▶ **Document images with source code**
====
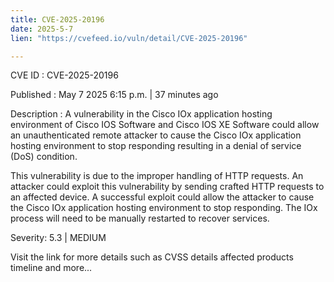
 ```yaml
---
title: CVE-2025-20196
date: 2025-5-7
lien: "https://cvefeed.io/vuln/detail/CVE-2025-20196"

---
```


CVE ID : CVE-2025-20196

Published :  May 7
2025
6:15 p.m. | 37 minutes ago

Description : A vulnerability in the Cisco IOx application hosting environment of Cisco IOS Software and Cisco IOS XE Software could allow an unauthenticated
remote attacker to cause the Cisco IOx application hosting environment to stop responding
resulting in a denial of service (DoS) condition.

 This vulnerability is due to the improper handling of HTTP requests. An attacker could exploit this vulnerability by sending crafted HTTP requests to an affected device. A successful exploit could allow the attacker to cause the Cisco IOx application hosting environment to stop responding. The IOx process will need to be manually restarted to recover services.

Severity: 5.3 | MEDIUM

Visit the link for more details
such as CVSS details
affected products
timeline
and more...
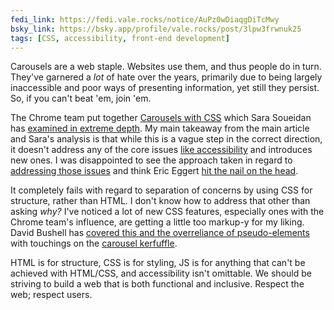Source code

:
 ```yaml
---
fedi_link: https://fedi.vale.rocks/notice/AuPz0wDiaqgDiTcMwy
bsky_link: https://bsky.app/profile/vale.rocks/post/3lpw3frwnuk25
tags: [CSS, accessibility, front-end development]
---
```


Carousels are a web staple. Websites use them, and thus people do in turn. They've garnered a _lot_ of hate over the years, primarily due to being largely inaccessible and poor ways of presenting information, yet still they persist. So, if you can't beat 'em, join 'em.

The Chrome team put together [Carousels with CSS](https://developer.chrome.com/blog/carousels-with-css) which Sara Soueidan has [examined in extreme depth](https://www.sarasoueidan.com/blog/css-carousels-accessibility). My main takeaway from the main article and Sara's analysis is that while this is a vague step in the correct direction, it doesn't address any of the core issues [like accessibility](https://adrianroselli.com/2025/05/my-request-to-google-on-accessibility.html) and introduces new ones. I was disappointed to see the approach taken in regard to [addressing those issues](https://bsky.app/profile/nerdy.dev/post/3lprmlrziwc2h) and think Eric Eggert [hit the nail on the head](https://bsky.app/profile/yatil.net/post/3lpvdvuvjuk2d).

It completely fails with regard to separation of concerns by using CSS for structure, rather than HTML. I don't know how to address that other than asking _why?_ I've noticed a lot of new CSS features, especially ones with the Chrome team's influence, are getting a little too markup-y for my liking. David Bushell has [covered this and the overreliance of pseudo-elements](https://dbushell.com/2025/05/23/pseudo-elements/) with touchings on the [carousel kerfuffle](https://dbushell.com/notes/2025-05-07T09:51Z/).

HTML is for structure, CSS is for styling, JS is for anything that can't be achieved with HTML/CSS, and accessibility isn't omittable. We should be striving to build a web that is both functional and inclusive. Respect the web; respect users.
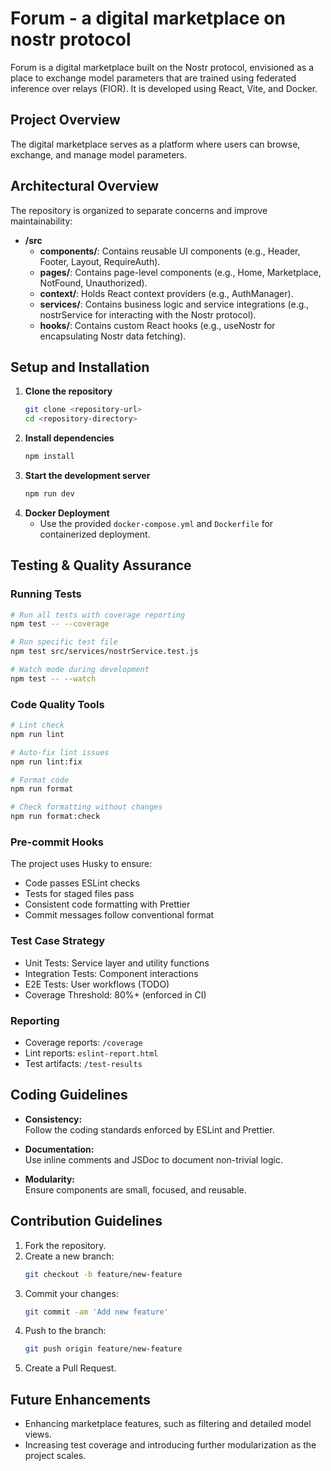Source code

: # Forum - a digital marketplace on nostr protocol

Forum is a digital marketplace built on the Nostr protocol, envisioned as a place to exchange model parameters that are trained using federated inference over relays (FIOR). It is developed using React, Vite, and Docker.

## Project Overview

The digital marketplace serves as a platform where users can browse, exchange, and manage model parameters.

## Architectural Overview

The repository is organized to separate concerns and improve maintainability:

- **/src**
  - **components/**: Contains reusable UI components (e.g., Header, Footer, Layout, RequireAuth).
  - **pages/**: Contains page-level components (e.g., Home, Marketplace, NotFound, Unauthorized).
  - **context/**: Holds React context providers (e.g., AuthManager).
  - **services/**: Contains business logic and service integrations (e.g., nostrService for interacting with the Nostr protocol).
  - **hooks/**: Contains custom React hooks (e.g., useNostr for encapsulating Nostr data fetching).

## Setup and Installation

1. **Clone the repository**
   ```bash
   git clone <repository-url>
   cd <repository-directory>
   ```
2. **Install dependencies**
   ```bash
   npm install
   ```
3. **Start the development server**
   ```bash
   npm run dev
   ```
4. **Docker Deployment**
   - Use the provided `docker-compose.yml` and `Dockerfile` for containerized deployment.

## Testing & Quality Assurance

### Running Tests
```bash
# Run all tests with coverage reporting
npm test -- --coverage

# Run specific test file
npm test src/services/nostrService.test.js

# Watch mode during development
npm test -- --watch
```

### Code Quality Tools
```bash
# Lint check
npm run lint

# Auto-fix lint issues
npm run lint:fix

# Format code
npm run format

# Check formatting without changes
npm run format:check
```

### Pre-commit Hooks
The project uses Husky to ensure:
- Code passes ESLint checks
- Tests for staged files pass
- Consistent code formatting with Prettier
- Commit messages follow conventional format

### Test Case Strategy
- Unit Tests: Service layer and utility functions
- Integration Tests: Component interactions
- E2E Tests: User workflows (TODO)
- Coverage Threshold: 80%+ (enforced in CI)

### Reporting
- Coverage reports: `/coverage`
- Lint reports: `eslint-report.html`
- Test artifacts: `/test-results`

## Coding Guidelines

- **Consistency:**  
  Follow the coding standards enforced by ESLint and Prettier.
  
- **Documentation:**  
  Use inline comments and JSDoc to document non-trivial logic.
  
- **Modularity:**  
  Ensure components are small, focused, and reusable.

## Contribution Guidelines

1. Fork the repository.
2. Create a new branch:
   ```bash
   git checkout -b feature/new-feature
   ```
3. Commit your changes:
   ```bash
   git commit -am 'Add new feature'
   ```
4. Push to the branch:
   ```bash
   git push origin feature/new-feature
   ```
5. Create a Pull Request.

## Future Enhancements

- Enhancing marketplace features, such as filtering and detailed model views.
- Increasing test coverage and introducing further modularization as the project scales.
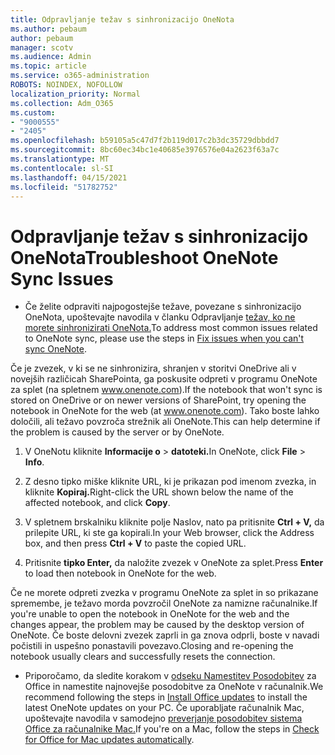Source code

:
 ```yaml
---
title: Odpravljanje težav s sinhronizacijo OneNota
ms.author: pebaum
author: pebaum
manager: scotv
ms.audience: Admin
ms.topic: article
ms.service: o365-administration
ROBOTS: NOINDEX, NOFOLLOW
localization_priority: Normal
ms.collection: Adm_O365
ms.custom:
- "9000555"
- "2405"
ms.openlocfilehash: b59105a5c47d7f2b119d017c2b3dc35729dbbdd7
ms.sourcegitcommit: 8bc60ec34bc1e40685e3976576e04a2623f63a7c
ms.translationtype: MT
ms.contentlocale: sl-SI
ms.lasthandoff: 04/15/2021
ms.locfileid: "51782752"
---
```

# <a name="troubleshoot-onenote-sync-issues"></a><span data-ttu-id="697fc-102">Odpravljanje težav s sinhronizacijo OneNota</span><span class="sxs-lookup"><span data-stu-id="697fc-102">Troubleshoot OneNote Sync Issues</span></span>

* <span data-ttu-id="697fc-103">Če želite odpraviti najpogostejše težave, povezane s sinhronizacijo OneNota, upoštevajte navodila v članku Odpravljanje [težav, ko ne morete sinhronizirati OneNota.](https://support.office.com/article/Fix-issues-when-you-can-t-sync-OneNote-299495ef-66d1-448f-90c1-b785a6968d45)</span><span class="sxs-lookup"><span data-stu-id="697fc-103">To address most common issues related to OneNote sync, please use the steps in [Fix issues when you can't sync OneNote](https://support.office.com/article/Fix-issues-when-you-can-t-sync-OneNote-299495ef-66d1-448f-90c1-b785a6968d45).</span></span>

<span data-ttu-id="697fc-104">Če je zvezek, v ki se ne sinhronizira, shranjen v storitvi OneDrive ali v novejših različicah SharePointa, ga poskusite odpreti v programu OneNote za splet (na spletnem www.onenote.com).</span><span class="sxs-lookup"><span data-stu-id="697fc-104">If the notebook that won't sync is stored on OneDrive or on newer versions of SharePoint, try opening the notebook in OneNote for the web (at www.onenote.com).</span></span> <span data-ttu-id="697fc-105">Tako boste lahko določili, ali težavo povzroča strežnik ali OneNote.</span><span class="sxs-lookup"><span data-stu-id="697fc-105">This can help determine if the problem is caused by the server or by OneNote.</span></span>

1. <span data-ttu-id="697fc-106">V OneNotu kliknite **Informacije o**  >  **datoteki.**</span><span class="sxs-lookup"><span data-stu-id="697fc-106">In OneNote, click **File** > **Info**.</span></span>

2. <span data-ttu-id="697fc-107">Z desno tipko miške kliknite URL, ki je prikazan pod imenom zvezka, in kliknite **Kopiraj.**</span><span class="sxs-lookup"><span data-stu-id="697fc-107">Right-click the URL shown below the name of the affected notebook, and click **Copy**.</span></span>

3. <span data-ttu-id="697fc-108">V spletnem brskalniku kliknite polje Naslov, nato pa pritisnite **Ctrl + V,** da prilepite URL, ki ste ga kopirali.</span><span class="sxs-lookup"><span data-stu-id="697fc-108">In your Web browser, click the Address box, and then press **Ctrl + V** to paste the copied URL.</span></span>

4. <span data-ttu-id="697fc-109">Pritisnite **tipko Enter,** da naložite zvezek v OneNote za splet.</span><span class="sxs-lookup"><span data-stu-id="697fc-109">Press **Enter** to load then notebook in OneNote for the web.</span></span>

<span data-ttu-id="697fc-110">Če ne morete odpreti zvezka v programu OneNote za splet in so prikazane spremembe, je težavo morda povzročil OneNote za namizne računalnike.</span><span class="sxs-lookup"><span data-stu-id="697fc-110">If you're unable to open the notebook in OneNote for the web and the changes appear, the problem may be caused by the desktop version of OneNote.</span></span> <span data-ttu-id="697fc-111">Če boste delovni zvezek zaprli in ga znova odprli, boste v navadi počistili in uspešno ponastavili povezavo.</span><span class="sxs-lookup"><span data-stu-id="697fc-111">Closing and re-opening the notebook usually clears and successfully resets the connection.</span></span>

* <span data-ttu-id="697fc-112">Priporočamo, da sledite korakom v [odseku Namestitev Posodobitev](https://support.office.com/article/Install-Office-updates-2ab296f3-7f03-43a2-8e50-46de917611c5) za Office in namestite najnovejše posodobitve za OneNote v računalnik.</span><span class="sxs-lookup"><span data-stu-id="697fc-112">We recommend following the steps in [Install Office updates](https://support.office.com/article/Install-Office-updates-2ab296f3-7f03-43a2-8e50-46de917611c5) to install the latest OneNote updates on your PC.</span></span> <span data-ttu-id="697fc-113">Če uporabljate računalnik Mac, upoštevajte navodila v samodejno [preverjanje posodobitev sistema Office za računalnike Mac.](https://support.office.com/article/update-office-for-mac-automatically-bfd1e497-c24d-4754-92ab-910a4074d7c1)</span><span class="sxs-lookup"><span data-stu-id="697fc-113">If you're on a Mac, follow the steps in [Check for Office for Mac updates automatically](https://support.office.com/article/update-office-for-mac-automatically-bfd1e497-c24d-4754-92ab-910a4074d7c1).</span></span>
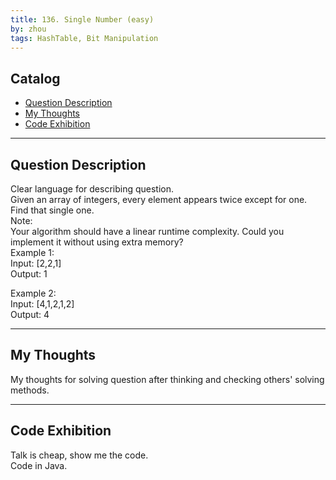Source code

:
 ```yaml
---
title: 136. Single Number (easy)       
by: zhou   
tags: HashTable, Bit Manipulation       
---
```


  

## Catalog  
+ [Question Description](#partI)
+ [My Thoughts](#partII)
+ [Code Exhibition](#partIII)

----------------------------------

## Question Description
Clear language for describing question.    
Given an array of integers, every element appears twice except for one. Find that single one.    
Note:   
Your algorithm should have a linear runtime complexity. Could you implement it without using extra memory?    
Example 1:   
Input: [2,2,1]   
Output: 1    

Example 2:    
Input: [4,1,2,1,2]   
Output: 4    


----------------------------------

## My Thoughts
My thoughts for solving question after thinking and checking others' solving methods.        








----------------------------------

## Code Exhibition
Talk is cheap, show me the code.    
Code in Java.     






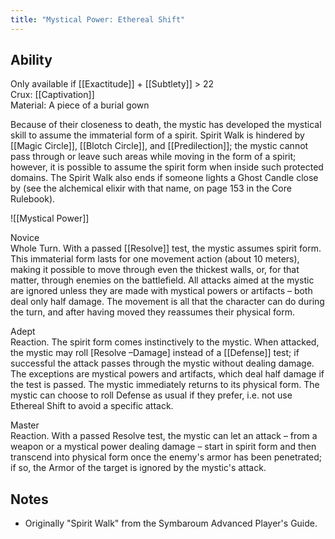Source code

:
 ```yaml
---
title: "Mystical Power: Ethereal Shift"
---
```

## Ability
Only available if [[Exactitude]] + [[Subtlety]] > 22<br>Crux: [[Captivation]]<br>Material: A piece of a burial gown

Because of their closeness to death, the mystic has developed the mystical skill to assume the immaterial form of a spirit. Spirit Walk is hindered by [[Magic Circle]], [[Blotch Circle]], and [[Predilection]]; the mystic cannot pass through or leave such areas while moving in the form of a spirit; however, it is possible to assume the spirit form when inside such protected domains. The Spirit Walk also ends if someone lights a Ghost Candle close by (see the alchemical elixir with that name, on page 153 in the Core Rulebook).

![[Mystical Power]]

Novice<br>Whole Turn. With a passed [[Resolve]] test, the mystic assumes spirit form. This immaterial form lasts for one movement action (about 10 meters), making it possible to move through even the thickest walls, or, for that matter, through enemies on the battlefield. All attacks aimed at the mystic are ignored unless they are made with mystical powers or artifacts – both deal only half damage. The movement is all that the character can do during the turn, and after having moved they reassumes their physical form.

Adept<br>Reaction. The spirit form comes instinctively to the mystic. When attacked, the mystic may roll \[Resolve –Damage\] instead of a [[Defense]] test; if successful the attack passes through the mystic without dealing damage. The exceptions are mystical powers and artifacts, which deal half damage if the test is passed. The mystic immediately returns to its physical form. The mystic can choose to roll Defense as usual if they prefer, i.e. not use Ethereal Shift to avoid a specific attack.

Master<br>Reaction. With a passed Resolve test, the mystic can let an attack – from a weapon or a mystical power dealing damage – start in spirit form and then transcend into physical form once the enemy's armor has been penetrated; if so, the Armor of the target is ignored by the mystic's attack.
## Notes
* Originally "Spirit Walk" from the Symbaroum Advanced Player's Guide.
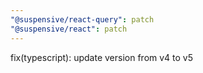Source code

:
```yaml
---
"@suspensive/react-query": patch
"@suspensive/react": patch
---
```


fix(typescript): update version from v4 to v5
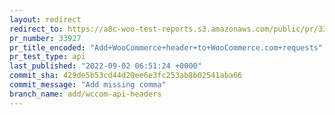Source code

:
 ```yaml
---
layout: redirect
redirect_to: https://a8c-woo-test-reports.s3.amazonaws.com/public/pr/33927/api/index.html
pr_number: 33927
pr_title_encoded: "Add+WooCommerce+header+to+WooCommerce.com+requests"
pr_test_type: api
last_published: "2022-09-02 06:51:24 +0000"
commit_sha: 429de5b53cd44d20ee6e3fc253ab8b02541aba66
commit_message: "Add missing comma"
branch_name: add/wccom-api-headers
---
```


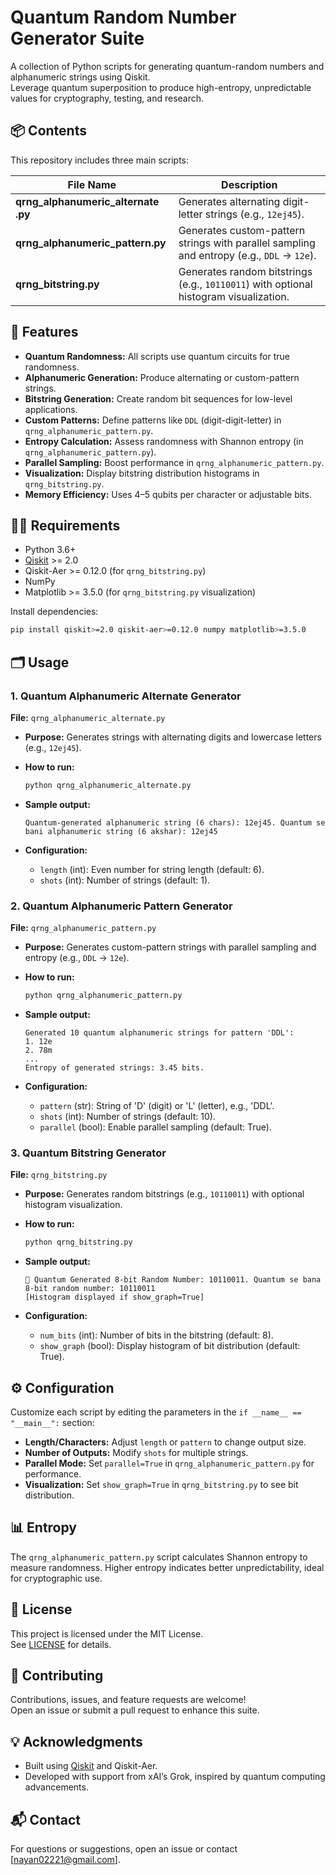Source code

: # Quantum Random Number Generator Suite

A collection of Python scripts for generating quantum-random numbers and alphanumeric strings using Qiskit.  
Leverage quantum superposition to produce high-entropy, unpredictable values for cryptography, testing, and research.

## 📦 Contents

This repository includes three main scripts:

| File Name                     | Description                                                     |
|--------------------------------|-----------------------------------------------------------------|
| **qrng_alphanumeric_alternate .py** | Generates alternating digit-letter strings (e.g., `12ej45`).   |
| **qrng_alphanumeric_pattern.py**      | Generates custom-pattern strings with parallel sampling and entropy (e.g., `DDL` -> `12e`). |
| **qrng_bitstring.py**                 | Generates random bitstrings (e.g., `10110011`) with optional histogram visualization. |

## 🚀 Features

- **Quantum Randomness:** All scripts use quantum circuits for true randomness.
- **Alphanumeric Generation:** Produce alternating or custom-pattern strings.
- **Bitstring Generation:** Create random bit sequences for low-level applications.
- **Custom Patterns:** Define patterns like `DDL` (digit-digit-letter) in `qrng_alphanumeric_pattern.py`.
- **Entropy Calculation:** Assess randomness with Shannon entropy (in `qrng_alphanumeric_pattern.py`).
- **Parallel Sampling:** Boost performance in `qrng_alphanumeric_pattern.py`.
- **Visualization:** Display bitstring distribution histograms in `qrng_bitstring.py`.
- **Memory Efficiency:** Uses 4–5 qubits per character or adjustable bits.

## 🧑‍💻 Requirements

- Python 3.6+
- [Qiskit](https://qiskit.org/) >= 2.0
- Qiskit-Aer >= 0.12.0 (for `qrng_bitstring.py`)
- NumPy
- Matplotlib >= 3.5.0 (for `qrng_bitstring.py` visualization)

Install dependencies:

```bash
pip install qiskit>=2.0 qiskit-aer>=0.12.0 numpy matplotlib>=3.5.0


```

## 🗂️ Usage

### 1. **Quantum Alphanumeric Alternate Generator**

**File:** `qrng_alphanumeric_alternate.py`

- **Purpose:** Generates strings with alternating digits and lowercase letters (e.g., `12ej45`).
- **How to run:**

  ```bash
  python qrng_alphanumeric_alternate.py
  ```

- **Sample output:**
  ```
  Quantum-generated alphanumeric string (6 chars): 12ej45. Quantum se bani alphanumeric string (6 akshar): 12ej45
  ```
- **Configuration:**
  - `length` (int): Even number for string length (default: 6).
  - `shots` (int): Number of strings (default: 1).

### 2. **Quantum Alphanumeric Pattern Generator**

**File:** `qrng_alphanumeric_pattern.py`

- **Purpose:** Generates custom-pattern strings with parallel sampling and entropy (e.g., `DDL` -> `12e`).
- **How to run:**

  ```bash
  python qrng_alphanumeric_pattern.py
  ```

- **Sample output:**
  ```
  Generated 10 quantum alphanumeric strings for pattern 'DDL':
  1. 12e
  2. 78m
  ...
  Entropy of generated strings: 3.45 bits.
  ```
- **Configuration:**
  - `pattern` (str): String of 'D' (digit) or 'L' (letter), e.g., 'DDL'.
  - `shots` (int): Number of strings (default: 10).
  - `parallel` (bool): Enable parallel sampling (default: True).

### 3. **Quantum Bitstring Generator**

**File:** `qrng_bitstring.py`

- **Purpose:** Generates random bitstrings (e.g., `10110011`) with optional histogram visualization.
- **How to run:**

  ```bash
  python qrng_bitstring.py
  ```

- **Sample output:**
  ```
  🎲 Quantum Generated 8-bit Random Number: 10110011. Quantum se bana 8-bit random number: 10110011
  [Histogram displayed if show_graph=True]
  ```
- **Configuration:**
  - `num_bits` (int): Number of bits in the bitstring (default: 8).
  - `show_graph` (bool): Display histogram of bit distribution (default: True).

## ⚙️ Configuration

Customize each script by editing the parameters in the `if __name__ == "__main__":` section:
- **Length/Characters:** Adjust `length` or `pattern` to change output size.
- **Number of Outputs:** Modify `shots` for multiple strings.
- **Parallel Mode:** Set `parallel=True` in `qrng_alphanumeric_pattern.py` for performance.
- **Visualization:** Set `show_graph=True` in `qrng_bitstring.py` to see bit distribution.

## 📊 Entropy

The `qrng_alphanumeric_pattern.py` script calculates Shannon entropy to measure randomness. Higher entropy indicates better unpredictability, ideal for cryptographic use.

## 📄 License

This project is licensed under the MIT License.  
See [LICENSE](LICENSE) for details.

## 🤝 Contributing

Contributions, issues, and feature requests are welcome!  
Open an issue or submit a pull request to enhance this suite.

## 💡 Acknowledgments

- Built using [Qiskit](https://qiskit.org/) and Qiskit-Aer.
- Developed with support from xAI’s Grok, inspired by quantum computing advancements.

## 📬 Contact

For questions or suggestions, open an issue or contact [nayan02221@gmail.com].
====
▶ **Task instructions**
Copy out the range of lines above starting at the line with "- **Visualization:** Display" and ending at the line with "### 1. **Quantum", exactly and including both.

▶ **Reply**
- **Visualization:** Display bitstring distribution histograms in `qrng_bitstring.py`.
- **Memory Efficiency:** Uses 4–5 qubits per character or adjustable bits.

## 🧑‍💻 Requirements

- Python 3.6+
- [Qiskit](https://qiskit.org/) >= 2.0
- Qiskit-Aer >= 0.12.0 (for `qrng_bitstring.py`)
- NumPy
- Matplotlib >= 3.5.0 (for `qrng_bitstring.py` visualization)

Install dependencies:

```bash
pip install qiskit>=2.0 qiskit-aer>=0.12.0 numpy matplotlib>=3.5.0


```

## 🗂️ Usage

### 1. **Quantum Alphanumeric Alternate Generator**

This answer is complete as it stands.